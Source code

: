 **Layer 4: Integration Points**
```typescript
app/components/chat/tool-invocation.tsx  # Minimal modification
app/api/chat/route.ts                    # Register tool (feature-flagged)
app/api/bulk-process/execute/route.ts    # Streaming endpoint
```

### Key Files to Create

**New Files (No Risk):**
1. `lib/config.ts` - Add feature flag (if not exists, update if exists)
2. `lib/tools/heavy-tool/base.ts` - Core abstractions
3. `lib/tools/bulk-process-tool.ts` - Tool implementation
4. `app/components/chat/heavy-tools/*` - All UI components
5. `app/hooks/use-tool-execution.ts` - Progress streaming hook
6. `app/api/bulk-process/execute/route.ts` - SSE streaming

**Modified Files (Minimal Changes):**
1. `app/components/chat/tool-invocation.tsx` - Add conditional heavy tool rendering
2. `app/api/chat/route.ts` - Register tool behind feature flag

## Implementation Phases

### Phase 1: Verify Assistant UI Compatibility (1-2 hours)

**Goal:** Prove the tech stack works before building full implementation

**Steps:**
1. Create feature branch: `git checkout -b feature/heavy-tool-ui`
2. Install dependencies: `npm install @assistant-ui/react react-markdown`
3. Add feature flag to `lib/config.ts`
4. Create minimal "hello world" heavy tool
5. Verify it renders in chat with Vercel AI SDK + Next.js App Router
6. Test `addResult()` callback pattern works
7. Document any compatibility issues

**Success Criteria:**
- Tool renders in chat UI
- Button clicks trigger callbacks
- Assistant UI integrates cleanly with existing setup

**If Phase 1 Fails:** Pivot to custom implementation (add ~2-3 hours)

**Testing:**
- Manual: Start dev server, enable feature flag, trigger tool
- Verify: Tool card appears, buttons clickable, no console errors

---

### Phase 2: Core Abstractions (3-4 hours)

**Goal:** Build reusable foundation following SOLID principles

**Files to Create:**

# [TRY IT]
Using the data above, return each line exactly as written.

# [SOLVED PROBLEM]
Source code

: **Layer 4: Integration Points**
```typescript
app/components/chat/tool-invocation.tsx  # Minimal modification
app/api/chat/route.ts                    # Register tool (feature-flagged)
app/api/bulk-process/execute/route.ts    # Streaming endpoint
```

### Key Files to Create

**New Files (No Risk):**
1. `lib/config.ts` - Add feature flag (if not exists, update if exists)
2. `lib/tools/heavy-tool/base.ts` - Core abstractions
3. `lib/tools/bulk-process-tool.ts` - Tool implementation
4. `app/components/chat/heavy-tools/*` - All UI components
5. `app/hooks/use-tool-execution.ts` - Progress streaming hook
6. `app/api/bulk-process/execute/route.ts` - SSE streaming

**Modified Files (Minimal Changes):**
1. `app/components/chat/tool-invocation.tsx` - Add conditional heavy tool rendering
2. `app/api/chat/route.ts` - Register tool behind feature flag

## Implementation Phases

### Phase 1: Verify Assistant UI Compatibility (1-2 hours)

**Goal:** Prove the tech stack works before building full implementation

**Steps:**
1. Create feature branch: `git checkout -b feature/heavy-tool-ui`
2. Install dependencies: `npm install @assistant-ui/react react-markdown`
3. Add feature flag to `lib/config.ts`
4. Create minimal "hello world" heavy tool
5. Verify it renders in chat with Vercel AI SDK + Next.js App Router
6. Test `addResult()` callback pattern works
7. Document any compatibility issues

**Success Criteria:**
- Tool renders in chat UI
- Button clicks trigger callbacks
- Assistant UI integrates cleanly with existing setup

**If Phase 1 Fails:** Pivot to custom implementation (add ~2-3 hours)

**Testing:**
- Manual: Start dev server, enable feature flag, trigger tool
- Verify: Tool card appears, buttons clickable, no console errors

---

### Phase 2: Core Abstractions (3-4 hours)

**Goal:** Build reusable foundation following SOLID principles

**Files to Create:**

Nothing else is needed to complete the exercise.